By Bill Britt
Alabama Political Reporter
MONTGOMERY—This week, Speaker of the House Mike Hubbard, R-Auburn, will be a panelist at an ethics and leadership summit in Jackson Hole, Wyoming.
The fact that Hubbard is under investigation by the State’s Attorney General’s Office, might cause some to find a stomach-churning irony in Hubbard being chosen to be a participant in such an event.
The summit is being presented by the State Legislative Leaders Foundation and the Markkula Center for Applied Ethics.
According to Stephen G. Lakis, President of State Legislative Leaders Foundation, the event will, in-part, focus on “how new media and technology is reshaping the political landscape and creating a situation in which everything you do, say and write is instantaneously a permanent part of the public record.”
Lakis says that leaders present will hear, “a first-hand account from a prominent, former legislative leader, whose political career was cut short because he simply couldn’t handle the power that went with the job.” And no, he is not referring to Speaker Hubbard.
The State Legislative Leaders Foundation states that its mission is to “educate and inspire our nation’s current and future legislative leaders to excellence, without regard for party, politics or ideology.” It also states that, “We do all this with a dedication to being impartial arbiters on important public policy issues, harboring no preconceived notions based on party identification, political ideology, or the often harsh glint of politics.”
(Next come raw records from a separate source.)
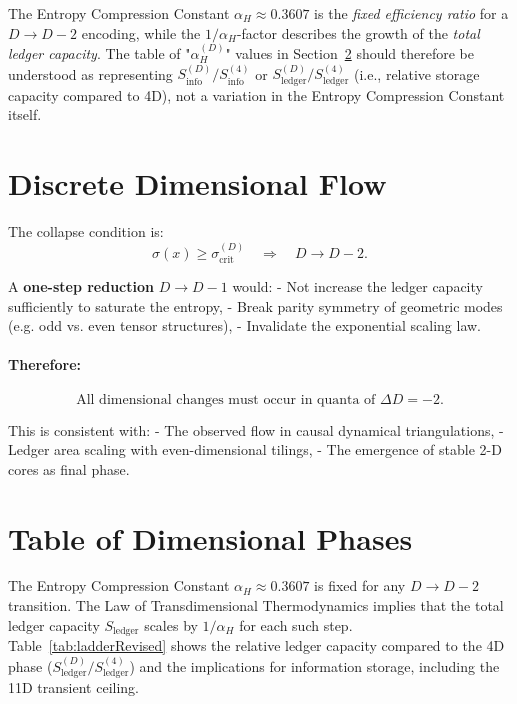 \documentclass[a4paper, 12pt, oneside]{book}
\numberwithin{equation}{chapter}
\begin{document}
The Entropy Compression Constant $\alpha_H \approx 0.3607$ is the \emph{fixed efficiency ratio} for a \(D \rightarrow D-2\) encoding, while the \(1/\alpha_H\)-factor describes the growth of the \emph{total ledger capacity}. The table of "$\alpha_H^{(D)}$" values in Section~\ref{sec:PhaseTable} should therefore be understood as representing $S_{\text{info}}^{(D)}/S_{\text{info}}^{(4)}$ or $S_{\text{ledger}}^{(D)}/S_{\text{ledger}}^{(4)}$ (i.e., relative storage capacity compared to 4D), not a variation in the Entropy Compression Constant itself.
\section{Discrete Dimensional Flow}
\label{sec:DiscreteFlow}

The collapse condition is:
\[
    \sigma(x) \geq \sigma_{\text{crit}}^{(D)} \quad\Longrightarrow\quad D \to D-2.
\]

A \textbf{one-step reduction} \( D \to D - 1 \) would:
- Not increase the ledger capacity sufficiently to saturate the entropy,
- Break parity symmetry of geometric modes (e.g. odd vs. even tensor structures),
- Invalidate the exponential scaling law.

\paragraph{Therefore:}
\[
    \boxed{
    \text{All dimensional changes must occur in quanta of } \Delta D = -2.
    }
\]

This is consistent with:
- The observed flow in causal dynamical triangulations,
- Ledger area scaling with even-dimensional tilings,
- The emergence of stable 2-D cores as final phase.

\section{Table of Dimensional Phases}
\label{sec:PhaseTable}
The Entropy Compression Constant $\alpha_H \approx 0.3607$ is fixed for any $D \to D-2$ transition. The Law of Transdimensional Thermodynamics implies that the total ledger capacity $S_{\text{ledger}}$ scales by $1/\alpha_H$ for each such step. Table~\ref{tab:ladderRevised} shows the relative ledger capacity compared to the 4D phase ($S_{\text{ledger}}^{(D)}/S_{\text{ledger}}^{(4)}$) and the implications for information storage, including the 11D transient ceiling.
\end{document}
Recently, Board Chairman, Republican P. Eric Turner, House Speaker Pro Tempore, Indiana, was found under the “harsh glint of politics,” when he was censured by his own House Caucus. The Indiana Republican House Caucus accused Turner of using his office to stop a bill that could have potentially lost millions of dollars for his family business. As a result, Turner, was removed from his position as House Speaker Pro Tempore.
According to a report by Fox 59, in Indiana, “In the final days of this year’s legislative session, Turner reportedly lobbied fellow Republicans during a closed-door caucus session to kill a bill that would have put a moratorium on new nursing homes. Turner’s family owns a nursing home business.”
Fox also reported that, “After a year full of controversy and an ethics investigation into his actions, Turner would resign his seat in the State’s General Assembly.”
Whereas, Turner was investigated by his own House Caucus, here in Alabama, our Ethics Director Jim Sumner publicly denied that even an Ethics Complaint had been filed against Hubbard, when it clearly had.
Also attending the ethics and leadership summit is Democrat, Sen. Viviane Figures.